Data excerpts
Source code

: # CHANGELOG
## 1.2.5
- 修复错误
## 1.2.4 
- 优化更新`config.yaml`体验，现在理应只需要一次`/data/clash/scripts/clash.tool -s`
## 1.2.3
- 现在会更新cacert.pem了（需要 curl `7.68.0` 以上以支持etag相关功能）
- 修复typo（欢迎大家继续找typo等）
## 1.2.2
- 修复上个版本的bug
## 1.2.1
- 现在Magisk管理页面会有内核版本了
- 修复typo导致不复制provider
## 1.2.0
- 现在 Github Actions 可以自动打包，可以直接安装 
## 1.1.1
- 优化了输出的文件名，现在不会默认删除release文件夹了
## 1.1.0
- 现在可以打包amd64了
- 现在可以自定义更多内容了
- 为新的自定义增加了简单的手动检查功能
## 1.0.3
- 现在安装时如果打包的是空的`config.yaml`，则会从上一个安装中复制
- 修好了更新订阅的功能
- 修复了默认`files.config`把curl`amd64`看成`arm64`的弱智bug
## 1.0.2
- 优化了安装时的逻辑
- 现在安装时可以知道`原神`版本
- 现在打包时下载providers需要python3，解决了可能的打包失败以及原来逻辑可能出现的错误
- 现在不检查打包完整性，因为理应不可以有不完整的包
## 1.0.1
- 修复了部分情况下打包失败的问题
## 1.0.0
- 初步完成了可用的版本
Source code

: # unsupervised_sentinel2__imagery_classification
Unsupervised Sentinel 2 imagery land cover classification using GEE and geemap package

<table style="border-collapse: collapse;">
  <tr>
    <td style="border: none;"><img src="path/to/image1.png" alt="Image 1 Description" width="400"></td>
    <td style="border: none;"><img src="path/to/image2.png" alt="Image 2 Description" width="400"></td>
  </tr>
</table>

» Exercise aim:
Search the lines above for the string "config" and copy each line that has it.

» Answer to this exercise:
- 优化更新`config.yaml`体验，现在理应只需要一次`/data/clash/scripts/clash.tool -s`
- 现在安装时如果打包的是空的`config.yaml`，则会从上一个安装中复制
- 修复了默认`files.config`把curl`amd64`看成`arm64`的弱智bug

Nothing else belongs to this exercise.